Pacific Northwest National Laboratory (PNNL), a U.S. Department of Energy (DOE) managed laboratory, is currently working on a material that could allow more renewable energy to be stored within lithium-sulfur batteries, increasing the distance an electric vehicle (EV) could travel on one charge. The material is a powderized nanomaterial called a metal organic framework, which reseachers are currently testing at the Richland, Wash., facility.
Metal organic frameworks (MOFs) are crystal-like compounds made of metal clusters connected to organic molecules, or linkers. Together, the clusters and linkers assemble into porous 3-D structures. MOFs can contain a number of different elements. PNNL researchers chose the transition metal nickel as the central element for this particular MOF because of its strong ability to interact with sulfur.
"Lithium-sulfur batteries have the potential to power tomorrow's electric vehicles, but they need to last longer after each charge and be able to be repeatedly recharged," said materials chemist Jie Xiao at PNNL. "Our metal organic framework may offer a new way to make that happen."

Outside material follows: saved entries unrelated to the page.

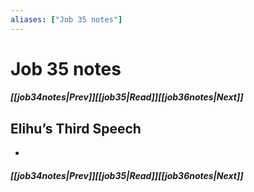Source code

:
 ```yaml
---
aliases: ["Job 35 notes"]
---
```

# Job 35 notes
##### <span class=arrow-left></span>[[job34notes|Prev]]<span class=navigation-separator></span>[[job35|Read]]<span class=navigation-separator></span>[[job36notes|Next]]<span class=arrow-right></span>
## Elihu’s Third Speech
- 
##### <span class=arrow-left></span>[[job34notes|Prev]]<span class=navigation-separator></span>[[job35|Read]]<span class=navigation-separator></span>[[job36notes|Next]]<span class=arrow-right></span>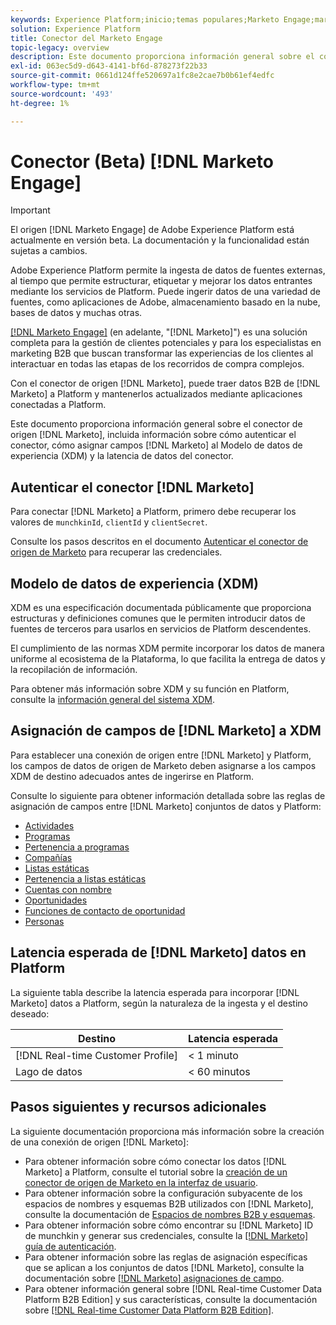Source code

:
 ```yaml
---
keywords: Experience Platform;inicio;temas populares;Marketo Engage;marketing para interactuar;marketing
solution: Experience Platform
title: Conector del Marketo Engage
topic-legacy: overview
description: Este documento proporciona información general sobre el conector de origen del Marketo Engage, incluida información sobre su autenticación, asignación y latencia de datos.
exl-id: 063ec5d9-d643-4141-bf6d-878273f22b33
source-git-commit: 0661d124ffe520697a1fc8e2cae7b0b61ef4edfc
workflow-type: tm+mt
source-wordcount: '493'
ht-degree: 1%

---
```


# Conector (Beta) [!DNL Marketo Engage]

>[!IMPORTANT]
>
>El origen [!DNL Marketo Engage] de Adobe Experience Platform está actualmente en versión beta. La documentación y la funcionalidad están sujetas a cambios.

Adobe Experience Platform permite la ingesta de datos de fuentes externas, al tiempo que permite estructurar, etiquetar y mejorar los datos entrantes mediante los servicios de Platform. Puede ingerir datos de una variedad de fuentes, como aplicaciones de Adobe, almacenamiento basado en la nube, bases de datos y muchas otras.

[[!DNL Marketo Engage]](https://www.marketo.com/software/) (en adelante, &quot;[!DNL Marketo]&quot;) es una solución completa para la gestión de clientes potenciales y para los especialistas en marketing B2B que buscan transformar las experiencias de los clientes al interactuar en todas las etapas de los recorridos de compra complejos.

Con el conector de origen [!DNL Marketo], puede traer datos B2B de [!DNL Marketo] a Platform y mantenerlos actualizados mediante aplicaciones conectadas a Platform.

Este documento proporciona información general sobre el conector de origen [!DNL Marketo], incluida información sobre cómo autenticar el conector, cómo asignar campos [!DNL Marketo] al Modelo de datos de experiencia (XDM) y la latencia de datos del conector.

## Autenticar el conector [!DNL Marketo]

Para conectar [!DNL Marketo] a Platform, primero debe recuperar los valores de `munchkinId`, `clientId` y `clientSecret`.

Consulte los pasos descritos en el documento [Autenticar el conector de origen de Marketo](./marketo-auth.md) para recuperar las credenciales.

## Modelo de datos de experiencia (XDM)

XDM es una especificación documentada públicamente que proporciona estructuras y definiciones comunes que le permiten introducir datos de fuentes de terceros para usarlos en servicios de Platform descendentes.

El cumplimiento de las normas XDM permite incorporar los datos de manera uniforme al ecosistema de la Plataforma, lo que facilita la entrega de datos y la recopilación de información.

Para obtener más información sobre XDM y su función en Platform, consulte la [información general del sistema XDM](../../../../xdm/home.md).

## Asignación de campos de [!DNL Marketo] a XDM

Para establecer una conexión de origen entre [!DNL Marketo] y Platform, los campos de datos de origen de Marketo deben asignarse a los campos XDM de destino adecuados antes de ingerirse en Platform.

Consulte lo siguiente para obtener información detallada sobre las reglas de asignación de campos entre [!DNL Marketo] conjuntos de datos y Platform:

* [Actividades](../mapping/marketo.md#activities)
* [Programas](../mapping/marketo.md#programs)
* [Pertenencia a programas](../mapping/marketo.md#program-memberships)
* [Compañías](../mapping/marketo.md#companies)
* [Listas estáticas](../mapping/marketo.md#static-lists)
* [Pertenencia a listas estáticas](../mapping/marketo.md#static-list-memberships)
* [Cuentas con nombre](../mapping/marketo.md#named-accounts)
* [Oportunidades](../mapping/marketo.md#opportunities)
* [Funciones de contacto de oportunidad](../mapping/marketo.md#opportunity-contact-roles)
* [Personas](../mapping/marketo.md#persons)

## Latencia esperada de [!DNL Marketo] datos en Platform

La siguiente tabla describe la latencia esperada para incorporar [!DNL Marketo] datos a Platform, según la naturaleza de la ingesta y el destino deseado:

| Destino | Latencia esperada |
| ----------- | ---------------- |
| [!DNL Real-time Customer Profile] | &lt; 1 minuto |
| Lago de datos | &lt; 60 minutos |

## Pasos siguientes y recursos adicionales

La siguiente documentación proporciona más información sobre la creación de una conexión de origen [!DNL Marketo]:

* Para obtener información sobre cómo conectar los datos [!DNL Marketo] a Platform, consulte el tutorial sobre la [creación de un conector de origen de Marketo en la interfaz de usuario](../../../tutorials/ui/create/adobe-applications/marketo.md).
* Para obtener información sobre la configuración subyacente de los espacios de nombres y esquemas B2B utilizados con [!DNL Marketo], consulte la documentación de [Espacios de nombres B2B y esquemas](./marketo-namespaces.md).
* Para obtener información sobre cómo encontrar su [!DNL Marketo] ID de munchkin y generar sus credenciales, consulte la [[!DNL Marketo] guía de autenticación](./marketo-auth.md).
* Para obtener información sobre las reglas de asignación específicas que se aplican a los conjuntos de datos [!DNL Marketo], consulte la documentación sobre [[!DNL Marketo] asignaciones de campo](../mapping/marketo.md).
* Para obtener información general sobre [!DNL Real-time Customer Data Platform B2B Edition] y sus características, consulte la documentación sobre [[!DNL Real-time Customer Data Platform B2B Edition]](../../../../rtcdp/b2b-overview.md).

EVs are typically powered by lithium-ion batteries, which can limit range due to the chemistry the batteries. This results in EV range anxiety, with drivers worrying about how far they can go before needing a charge. Lithium-sulfur battery, which can hold as much as four times more energy per mass than lithium-ion batteries, would enable electric vehicles to drive farther on a single charge, as well as help store more renewable energy. On the down side, lithium-sulfur batteries have a much shorter lifespan because they can't currently be charged as many times as lithium-ion batteries.